It’s just over a year until the new leases standard comes into effect. The IFRS 16 (International Financial Reporting Standard) hits accounting departments on 1st January 2019, giving a mere 12 months to get everything into order and ensure that you have the correct human resources in place to manage and maintain the standard to a compliant level.
The changes will be vast, and industry experts like PwC and Deloitte are advising companies to start sooner rather than later. This IFRS 16 guide will help you outline a process and will reveal the most essential accounting and banking roles needed to implement and sustain the new standard.
What is IFRS 16?
IFRS 16 is a new standard on lease accounting issued by the International Accounting Standards Board (IASB) in January 2016. The new standard requires businesses to include all leases on their balance sheets, including equipment, vehicles, and commercial/retail properties. Operating leases previously listed as an “in-year” expense should also be included in this new standard.
According to the IASB, the purpose of IFRS 16 is to represent lease transactions more accurately and to give assessors the ability to dispel the uncertainty which arises from the cash flow associated with leases.
The new standard is predicted to increase comparability and will affect stakeholder perceptions, credit ratings and borrowing. It will completely change the financial metrics your business uses, especially for businesses which hold larger portfolios of short lease-hold properties.
Preparing for IFRS 16
Businesses are being recommended to begin preparing for the change now, so that any hitches can be ironed out before January 1st, 2019. The recommended process for IFRS 16 preparation has four stages:
1. Gather of all signed company leases
You’ll be required to account for assets and liabilities on leases with a term of more than 12 months—this excludes low-value assets.
2. Perform an audit of all leases
Once all the leases are pulled together, take stock of what you have, and any leases you hope to sign or acquire in the future.
3. Identify reporting inconsistencies by performing a gap analysis
To ensure that your leases have all been reported on in the same way, you should perform a gap analysis to weed out any inconsistencies.
4. Change all financial reporting
All accounts and profiles will need to change to support the new standard. Future leases may need renegotiating or restructuring and all structures within the business which relate to leases may also need to be assessed for potential changes.
Essential accounting and finance roles for IRFS16
To be able to comply with IRFS 16, you may find that you need to bring in interim or temporary professionals to help support and train your existing accounts team. You may also want to invest in bringing a permanent professional into the business to fill the role and service a long-term need.

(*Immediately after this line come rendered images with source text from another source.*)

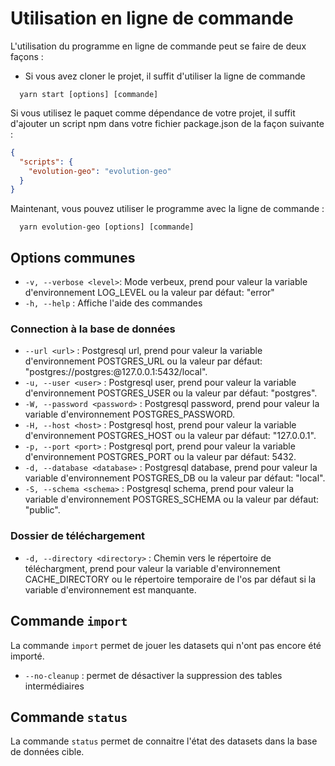 # Utilisation en ligne de commande
L'utilisation du programme en ligne de commande peut se faire de deux façons :
- Si vous avez cloner le projet, il suffit d'utiliser la ligne de commande 
```shell
  yarn start [options] [commande]
```

Si vous utilisez le paquet comme dépendance de votre projet, il suffit d'ajouter un script npm dans votre fichier package.json de la façon suivante  :
```json
{
  "scripts": {
    "evolution-geo": "evolution-geo"
  }
}
```

Maintenant, vous pouvez utiliser le programme avec la ligne de commande :
```shell
  yarn evolution-geo [options] [commande]
```

## Options communes
- `-v, --verbose <level>`: Mode verbeux, prend pour valeur la variable d'environnement LOG_LEVEL ou la valeur par défaut: "error"
- `-h, --help` : Affiche l'aide des commandes

### Connection à la base de données
- `--url <url>` : Postgresql url, prend pour valeur la variable d'environnement POSTGRES_URL ou la valeur par défaut: "postgres://postgres:@127.0.0.1:5432/local".
- `-u, --user <user>` : Postgresql user, prend pour valeur la variable d'environnement POSTGRES_USER ou la valeur par défaut: "postgres".
- `-W, --password <password>` : Postgresql password, prend pour valeur la variable d'environnement POSTGRES_PASSWORD.
- `-H, --host <host>` : Postgresql host, prend pour valeur la variable d'environnement POSTGRES_HOST ou la valeur par défaut: "127.0.0.1".
- `-p, --port <port>` : Postgresql port, prend pour valeur la variable d'environnement POSTGRES_PORT ou la valeur par défaut: 5432.
- `-d, --database <database>` : Postgresql database, prend pour valeur la variable d'environnement POSTGRES_DB ou la valeur par défaut: "local".
- `-S, --schema <schema>` : Postgresql schema, prend pour valeur la variable d'environnement POSTGRES_SCHEMA ou la valeur par défaut: "public".

### Dossier de téléchargement
- `-d, --directory <directory>` : Chemin vers le répertoire de téléchargment, prend pour valeur la variable d'environnement CACHE_DIRECTORY ou le répertoire temporaire de l'os par défaut si la variable d'environnement est manquante.


## Commande `import`
La commande `import` permet de jouer les datasets qui n'ont pas encore été importé.
- `--no-cleanup` : permet de désactiver la suppression des tables intermédiaires

## Commande `status`
La commande `status` permet de connaitre l'état des datasets dans la base de données cible.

Here are the essential roles that successful IRFS 16 roll-out depends on:
The second stage of implementing IFRS 16 is incredibly audit-heavy and will require an expert hand, especially in the gathering and checking of company leases.
• Technical Accountant
Expert insight is invaluable for a process reshuffle like IRFS 16. Technical accountants offer companies the level of in-depth knowledge and extra resource they’ll need to complete and maintain the new framework.
• Project Manager
The scale of an IFRS 16 audit and roll-out is huge. You may well find that project co-ordination and organisation is much smoother with the involvement of a dedicated project manager, be they permanent or interim.
• Business Analyst
Businesses will need to use skilled analysts to keep a close eye on the possible impact of the new standard on future business deals. It’s also possible that IFRS 16 will present new opportunities that can be leveraged.
• Systems Accountants
Systems accountants are highly specialised at designing, implementing and maintaining new accounting systems within a business—skills which will be invaluable to any business looking to successfully roll out the new standard and remain compliant.